Civil forfeiture complaint will seize 280 cryptocurrency wallets related to cyberattacks
The US Department of Justice (DOJ) files a civil forfeiture complaint yesterday to gain control of 280 cryptocurrency wallets connected to North Korean cyberattacks. The accounts are connected to the compromise of two cryptocurrency exchanges. In the cyberattacks millions of dollars in cryptocurrency was stolen by North Korean threat actors and laundered through Chinese cryptocurrency traders.
“Today’s action publicly exposes the ongoing connections between North Korea’s cyber-hacking program and a Chinese cryptocurrency money laundering network,” said Acting Assistant Attorney General Brian C. Rabbitt of the Justice Department’s Criminal Division.

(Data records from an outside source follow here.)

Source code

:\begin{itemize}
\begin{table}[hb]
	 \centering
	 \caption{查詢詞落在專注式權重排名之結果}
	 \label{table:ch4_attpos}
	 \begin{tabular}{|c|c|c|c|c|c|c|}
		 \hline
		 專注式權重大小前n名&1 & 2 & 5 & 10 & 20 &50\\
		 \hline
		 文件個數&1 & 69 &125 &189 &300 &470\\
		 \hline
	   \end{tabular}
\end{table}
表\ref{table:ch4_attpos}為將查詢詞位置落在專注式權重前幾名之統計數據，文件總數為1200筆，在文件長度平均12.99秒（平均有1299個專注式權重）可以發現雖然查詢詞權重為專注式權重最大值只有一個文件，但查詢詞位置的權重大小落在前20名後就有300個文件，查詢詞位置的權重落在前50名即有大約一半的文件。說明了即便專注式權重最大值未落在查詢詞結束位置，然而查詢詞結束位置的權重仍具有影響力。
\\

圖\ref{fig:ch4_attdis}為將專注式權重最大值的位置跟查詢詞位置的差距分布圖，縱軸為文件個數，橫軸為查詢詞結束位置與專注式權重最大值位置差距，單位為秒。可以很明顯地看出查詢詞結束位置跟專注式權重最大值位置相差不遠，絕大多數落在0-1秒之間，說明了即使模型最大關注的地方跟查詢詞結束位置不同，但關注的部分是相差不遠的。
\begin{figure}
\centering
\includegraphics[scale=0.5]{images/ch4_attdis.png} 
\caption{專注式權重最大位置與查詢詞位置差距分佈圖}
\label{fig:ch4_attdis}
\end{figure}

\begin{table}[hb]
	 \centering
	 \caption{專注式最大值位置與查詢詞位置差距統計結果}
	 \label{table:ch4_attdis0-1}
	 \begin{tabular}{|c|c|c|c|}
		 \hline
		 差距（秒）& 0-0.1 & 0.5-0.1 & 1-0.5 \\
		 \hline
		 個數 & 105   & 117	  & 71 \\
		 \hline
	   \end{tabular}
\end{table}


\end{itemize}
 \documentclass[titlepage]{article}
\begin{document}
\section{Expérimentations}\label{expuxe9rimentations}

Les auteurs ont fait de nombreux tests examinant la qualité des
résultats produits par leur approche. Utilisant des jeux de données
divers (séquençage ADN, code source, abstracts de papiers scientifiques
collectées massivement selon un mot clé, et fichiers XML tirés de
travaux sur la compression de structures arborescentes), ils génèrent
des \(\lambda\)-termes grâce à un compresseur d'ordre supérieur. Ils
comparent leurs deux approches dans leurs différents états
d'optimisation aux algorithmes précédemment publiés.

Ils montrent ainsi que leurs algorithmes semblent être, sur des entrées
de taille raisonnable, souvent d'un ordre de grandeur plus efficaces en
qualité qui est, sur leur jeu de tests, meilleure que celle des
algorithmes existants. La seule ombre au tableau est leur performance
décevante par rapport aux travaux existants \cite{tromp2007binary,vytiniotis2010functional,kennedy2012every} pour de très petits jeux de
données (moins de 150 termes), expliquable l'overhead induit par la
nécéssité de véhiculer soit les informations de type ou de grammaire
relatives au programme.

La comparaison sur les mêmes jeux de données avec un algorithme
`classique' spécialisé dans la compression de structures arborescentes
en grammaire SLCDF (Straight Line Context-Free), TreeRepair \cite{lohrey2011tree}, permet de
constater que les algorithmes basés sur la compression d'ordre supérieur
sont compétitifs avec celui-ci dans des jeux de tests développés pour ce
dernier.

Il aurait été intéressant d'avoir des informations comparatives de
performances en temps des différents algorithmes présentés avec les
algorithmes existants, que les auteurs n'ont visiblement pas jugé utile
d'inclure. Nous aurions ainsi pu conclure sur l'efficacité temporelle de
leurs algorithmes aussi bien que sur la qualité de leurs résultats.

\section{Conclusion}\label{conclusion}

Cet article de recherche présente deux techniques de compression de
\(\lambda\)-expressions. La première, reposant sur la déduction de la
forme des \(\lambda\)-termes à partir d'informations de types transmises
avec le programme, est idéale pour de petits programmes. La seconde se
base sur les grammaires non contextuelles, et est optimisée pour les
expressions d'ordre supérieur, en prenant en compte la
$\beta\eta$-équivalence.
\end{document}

The US government refers to North Korea’s state sponsored threat actors as HIDDENCOBRA. Last week, four federal agencies disclosed information about a subset of HIDDENCOBRA, referred to as BeagleBoyz. This group of North Korean hackers has attempted to steal nearly $2 billion USD since they were first detected in 2015. Their latest cyberattacks include the FASTCash ATM cash-out and money transfer scheme which is actively targeting banks worldwide including those in the United States.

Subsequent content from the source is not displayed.